Task brief
Only one stretch of the records below should be repeated. It starts with the line containing "released video game" and goes on through the line containing "- Design no", exactly as written.

________

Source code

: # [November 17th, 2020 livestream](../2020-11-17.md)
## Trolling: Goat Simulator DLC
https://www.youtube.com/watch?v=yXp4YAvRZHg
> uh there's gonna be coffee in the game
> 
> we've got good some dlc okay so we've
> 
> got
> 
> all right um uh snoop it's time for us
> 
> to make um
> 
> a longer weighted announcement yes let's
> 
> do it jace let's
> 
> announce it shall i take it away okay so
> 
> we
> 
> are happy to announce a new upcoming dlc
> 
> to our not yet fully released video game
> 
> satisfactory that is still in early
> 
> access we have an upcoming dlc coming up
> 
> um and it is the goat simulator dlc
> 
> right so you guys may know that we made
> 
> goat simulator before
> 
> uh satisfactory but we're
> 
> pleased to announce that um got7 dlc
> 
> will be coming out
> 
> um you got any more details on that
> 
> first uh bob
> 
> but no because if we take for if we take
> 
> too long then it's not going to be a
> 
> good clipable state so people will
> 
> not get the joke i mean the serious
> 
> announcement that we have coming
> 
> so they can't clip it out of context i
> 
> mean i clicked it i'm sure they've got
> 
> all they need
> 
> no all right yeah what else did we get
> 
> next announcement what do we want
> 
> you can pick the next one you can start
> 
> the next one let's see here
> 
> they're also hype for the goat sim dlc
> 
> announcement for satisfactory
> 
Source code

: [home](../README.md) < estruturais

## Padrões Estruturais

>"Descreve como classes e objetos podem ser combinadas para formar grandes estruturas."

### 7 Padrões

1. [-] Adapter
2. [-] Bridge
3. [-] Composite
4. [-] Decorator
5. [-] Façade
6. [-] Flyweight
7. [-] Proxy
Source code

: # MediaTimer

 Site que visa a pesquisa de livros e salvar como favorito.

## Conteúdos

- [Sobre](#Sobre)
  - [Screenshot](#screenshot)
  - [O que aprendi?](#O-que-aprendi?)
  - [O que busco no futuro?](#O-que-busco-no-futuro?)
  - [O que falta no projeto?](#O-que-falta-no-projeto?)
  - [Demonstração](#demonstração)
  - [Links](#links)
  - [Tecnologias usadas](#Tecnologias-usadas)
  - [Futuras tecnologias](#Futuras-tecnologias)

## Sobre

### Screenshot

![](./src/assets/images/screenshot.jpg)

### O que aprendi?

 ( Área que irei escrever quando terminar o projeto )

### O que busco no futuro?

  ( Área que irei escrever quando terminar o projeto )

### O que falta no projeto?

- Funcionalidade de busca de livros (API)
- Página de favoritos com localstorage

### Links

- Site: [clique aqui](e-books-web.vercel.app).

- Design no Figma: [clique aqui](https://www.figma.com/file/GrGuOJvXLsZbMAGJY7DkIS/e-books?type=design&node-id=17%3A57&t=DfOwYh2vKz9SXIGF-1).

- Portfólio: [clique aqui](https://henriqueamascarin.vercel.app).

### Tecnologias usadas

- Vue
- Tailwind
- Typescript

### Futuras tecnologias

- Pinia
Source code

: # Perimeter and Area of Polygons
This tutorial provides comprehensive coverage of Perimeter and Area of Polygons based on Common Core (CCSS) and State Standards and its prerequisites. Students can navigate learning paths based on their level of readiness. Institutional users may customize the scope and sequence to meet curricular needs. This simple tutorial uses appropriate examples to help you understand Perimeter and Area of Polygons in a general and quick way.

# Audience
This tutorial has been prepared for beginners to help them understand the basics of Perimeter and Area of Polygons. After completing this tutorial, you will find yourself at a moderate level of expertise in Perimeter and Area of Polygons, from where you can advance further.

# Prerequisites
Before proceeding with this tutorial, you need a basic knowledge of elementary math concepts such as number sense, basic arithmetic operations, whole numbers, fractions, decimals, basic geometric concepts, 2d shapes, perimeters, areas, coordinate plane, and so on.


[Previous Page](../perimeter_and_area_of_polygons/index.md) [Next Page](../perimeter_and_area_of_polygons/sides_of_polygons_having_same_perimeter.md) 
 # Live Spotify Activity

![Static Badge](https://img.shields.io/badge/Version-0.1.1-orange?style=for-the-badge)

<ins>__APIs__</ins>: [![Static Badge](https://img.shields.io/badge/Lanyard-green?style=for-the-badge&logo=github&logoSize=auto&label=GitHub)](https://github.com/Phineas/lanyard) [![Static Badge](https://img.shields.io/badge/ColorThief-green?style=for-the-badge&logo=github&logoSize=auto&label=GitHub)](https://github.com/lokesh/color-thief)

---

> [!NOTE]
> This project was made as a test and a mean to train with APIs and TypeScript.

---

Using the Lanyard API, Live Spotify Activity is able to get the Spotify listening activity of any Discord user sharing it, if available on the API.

________

Expected output
> to our not yet fully released video game
> 
> satisfactory that is still in early
> 
> access we have an upcoming dlc coming up
> 
> um and it is the goat simulator dlc
> 
> right so you guys may know that we made
> 
> goat simulator before
> 
> uh satisfactory but we're
> 
> pleased to announce that um got7 dlc
> 
> will be coming out
> 
> um you got any more details on that
> 
> first uh bob
> 
> but no because if we take for if we take
> 
> too long then it's not going to be a
> 
> good clipable state so people will
> 
> not get the joke i mean the serious
> 
> announcement that we have coming
> 
> so they can't clip it out of context i
> 
> mean i clicked it i'm sure they've got
> 
> all they need
> 
> no all right yeah what else did we get
> 
> next announcement what do we want
> 
> you can pick the next one you can start
> 
> the next one let's see here
> 
> they're also hype for the goat sim dlc
> 
> announcement for satisfactory
> 
Source code

: [home](../README.md) < estruturais

## Padrões Estruturais

>"Descreve como classes e objetos podem ser combinadas para formar grandes estruturas."

### 7 Padrões

1. [-] Adapter
2. [-] Bridge
3. [-] Composite
4. [-] Decorator
5. [-] Façade
6. [-] Flyweight
7. [-] Proxy
Source code

: # MediaTimer

 Site que visa a pesquisa de livros e salvar como favorito.

## Conteúdos

- [Sobre](#Sobre)
  - [Screenshot](#screenshot)
  - [O que aprendi?](#O-que-aprendi?)
  - [O que busco no futuro?](#O-que-busco-no-futuro?)
  - [O que falta no projeto?](#O-que-falta-no-projeto?)
  - [Demonstração](#demonstração)
  - [Links](#links)
  - [Tecnologias usadas](#Tecnologias-usadas)
  - [Futuras tecnologias](#Futuras-tecnologias)

## Sobre

### Screenshot

![](./src/assets/images/screenshot.jpg)

### O que aprendi?

 ( Área que irei escrever quando terminar o projeto )

### O que busco no futuro?

  ( Área que irei escrever quando terminar o projeto )

### O que falta no projeto?

- Funcionalidade de busca de livros (API)
- Página de favoritos com localstorage

### Links

- Site: [clique aqui](e-books-web.vercel.app).

- Design no Figma: [clique aqui](https://www.figma.com/file/GrGuOJvXLsZbMAGJY7DkIS/e-books?type=design&node-id=17%3A57&t=DfOwYh2vKz9SXIGF-1).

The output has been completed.